There is no independent validation of the accuracy of the answers at this level.

The cost for Cyber Essentials starts from £300 and is subject to VAT in the UK. The pricing model is tiered based on the number of employees and more information can be found on the IASME website.

Cyber Essentials Plus 
The same as the basic but with independent validation by an accredited third party.

Systems are independently tested, and Cyber Essentials is integrated into the organisation's information risk management.

The cost for the Plus accreditation is dependant on the complexity of the environment but for a simple SME would typically cost be around £1,400 and subject to VAT within the UK.

IASME has incorporated the Cyber Essentials into the wider IASME information assurance standard.

As with ISO/IEC 27001, organisations may choose to limit the scope of certification to a certain subset of their business and this must be disclosed on their certificate.

Controls
The five technical controls are:
Boundary firewalls and internet gateways
Secure configuration 
Access control
Malware protection
Patch management

Cyber Essentials guidance breaks these down into finer details.

These controls can be mapped against the controls required by ISO/IEC 27001, the Standard of Good Practice for Information Security, and IASME Governance, although Cyber Essentials has a narrower focus, emphasising technical controls rather than governance, risk, and policy.

History
The Cyber Essentials scheme was launched on 5 June 2014. Several organisations were quickly certified by the end of June. Since October 2014, Cyber Essentials certification has been required for suppliers to central UK government who handle certain kinds of sensitive and personal information. This is intended to encourage adoption by businesses wishing to bid for government contracts. Insurers have suggested that certified bodies may attract lower insurance premiums. Over 30,000 Cyber Essentials certificates have been awarded to businesses and organisations.

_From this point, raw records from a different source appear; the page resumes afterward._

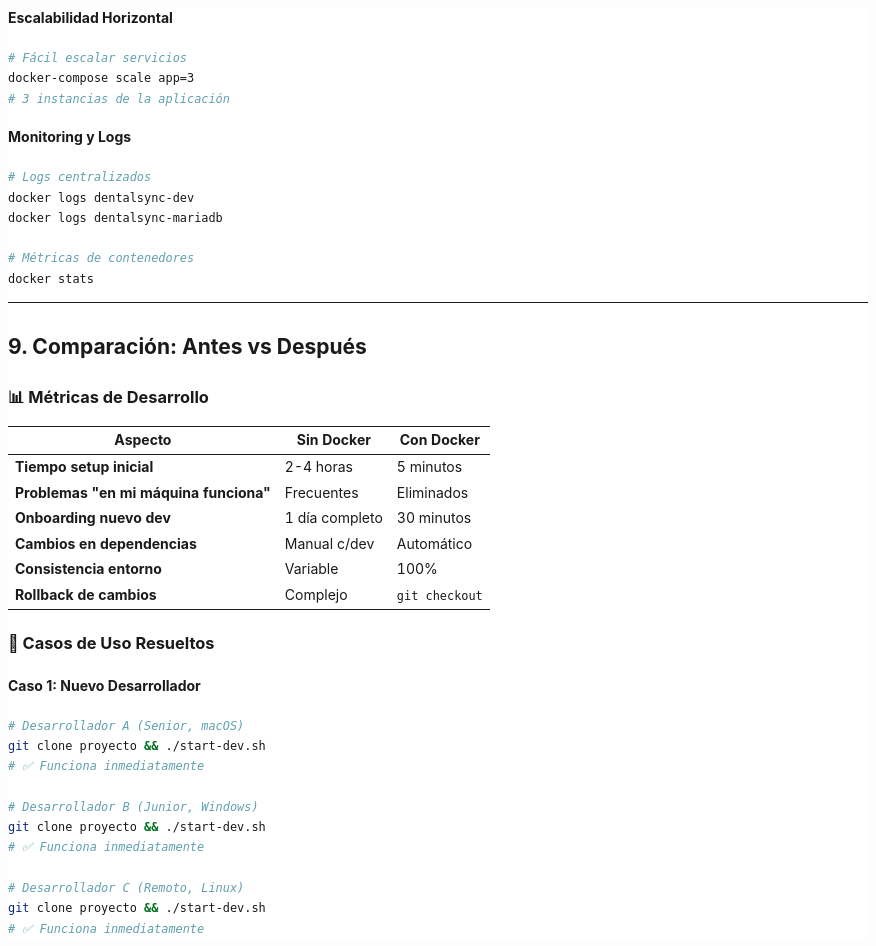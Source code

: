 #### Escalabilidad Horizontal
```bash
# Fácil escalar servicios
docker-compose scale app=3
# 3 instancias de la aplicación
```

#### Monitoring y Logs
```bash
# Logs centralizados
docker logs dentalsync-dev
docker logs dentalsync-mariadb

# Métricas de contenedores
docker stats
```

---

## 9. Comparación: Antes vs Después

### 📊 Métricas de Desarrollo

| Aspecto | Sin Docker | Con Docker |
|---------|------------|------------|
| **Tiempo setup inicial** | 2-4 horas | 5 minutos |
| **Problemas "en mi máquina funciona"** | Frecuentes | Eliminados |
| **Onboarding nuevo dev** | 1 día completo | 30 minutos |
| **Cambios en dependencias** | Manual c/dev | Automático |
| **Consistencia entorno** | Variable | 100% |
| **Rollback de cambios** | Complejo | `git checkout` |

### 🎯 Casos de Uso Resueltos

#### Caso 1: Nuevo Desarrollador
```bash
# Desarrollador A (Senior, macOS)
git clone proyecto && ./start-dev.sh
# ✅ Funciona inmediatamente

# Desarrollador B (Junior, Windows)
git clone proyecto && ./start-dev.sh  
# ✅ Funciona inmediatamente

# Desarrollador C (Remoto, Linux)
git clone proyecto && ./start-dev.sh
# ✅ Funciona inmediatamente
```
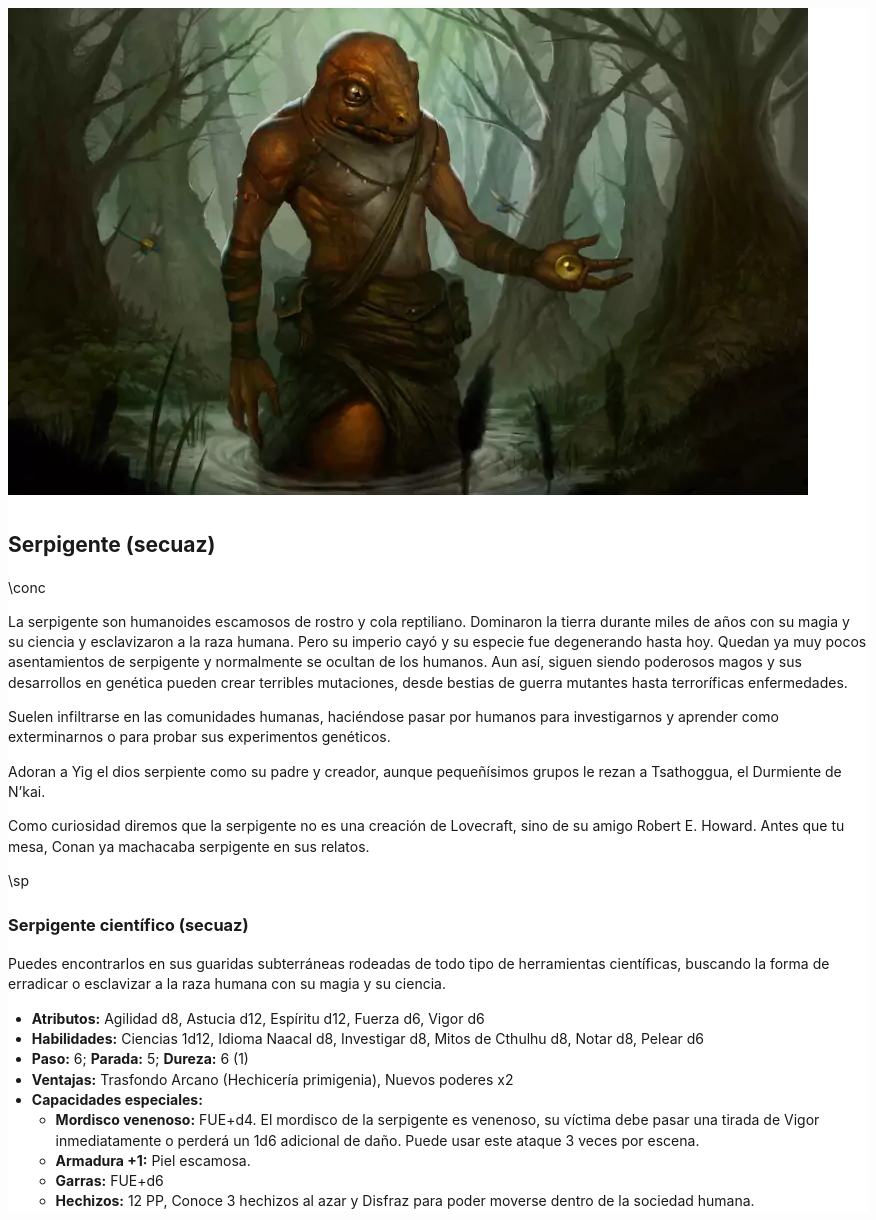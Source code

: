 ![Serpigente (secuaz)](./images/serpigente.webp)

## Serpigente (secuaz)

\conc

La serpigente son humanoides escamosos de rostro y cola reptiliano. Dominaron la tierra durante miles de años con su magia y su ciencia y esclavizaron a la raza humana. Pero su imperio cayó y su especie fue degenerando hasta hoy. Quedan ya muy pocos asentamientos de serpigente y normalmente se ocultan de los humanos. Aun así, siguen siendo poderosos magos y sus desarrollos en genética pueden crear terribles mutaciones, desde bestias de guerra mutantes hasta terroríficas enfermedades.

Suelen infiltrarse en las comunidades humanas, haciéndose pasar por humanos para investigarnos y aprender como exterminarnos o para probar sus experimentos genéticos.

Adoran a Yig el dios serpiente como su padre y creador, aunque pequeñísimos grupos le rezan a Tsathoggua, el Durmiente de N’kai.

Como curiosidad diremos que la serpigente no es una creación de Lovecraft, sino de su amigo Robert E. Howard. Antes que tu mesa, Conan ya machacaba serpigente en sus relatos.

\sp

### Serpigente científico (secuaz)

Puedes encontrarlos en sus guaridas subterráneas rodeadas de todo tipo de herramientas científicas, buscando la forma de erradicar o esclavizar a la raza humana con su magia y su ciencia.

* **Atributos:** Agilidad d8, Astucia d12, Espíritu d12, Fuerza d6, Vigor d6
* **Habilidades:** Ciencias 1d12, Idioma Naacal d8, Investigar d8, Mitos de Cthulhu d8, Notar d8, Pelear d6
* **Paso:** 6; **Parada:** 5; **Dureza:** 6 (1)
* **Ventajas:** Trasfondo Arcano (Hechicería primigenia), Nuevos poderes x2
* **Capacidades especiales:**
    * **Mordisco venenoso:** FUE+d4. El mordisco de la serpigente es venenoso, su víctima debe pasar una tirada de Vigor inmediatamente o perderá un 1d6 adicional de daño. Puede usar este ataque 3 veces por escena.
    * **Armadura +1:** Piel escamosa.
    * **Garras:** FUE+d6
    * **Hechizos:** 12 PP, Conoce 3 hechizos al azar y Disfraz para poder moverse dentro de la sociedad humana.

It was developed in collaboration with industry partners, including the Information Security Forum (ISF), the Information Assurance for Small and Medium Enterprises Consortium (IASME), and the British Standards Institution (BSI), and it is endorsed by the UK Government. It was launched in 2014 by the Department for Business, Innovation and Skills.

After the WannaCry ransomware attack, NHS Digital refused to finance the £1 billion which was the estimated cost of meeting the Cyber Essentials Plus standard, saying this would not constitute value for money and that it had invested over £60 million and plan to spend a further £150 million to address key cyber security weaknesses over the next two years.

As of September 2019, there were five accreditation bodies including: APMG, CREST, IASME, IRM security and QG.

Beginning April 2020, IASME have been chosen by the National Cyber Security Centre (NCSC) to be the sole Cyber Essentials Scheme Accreditation body. 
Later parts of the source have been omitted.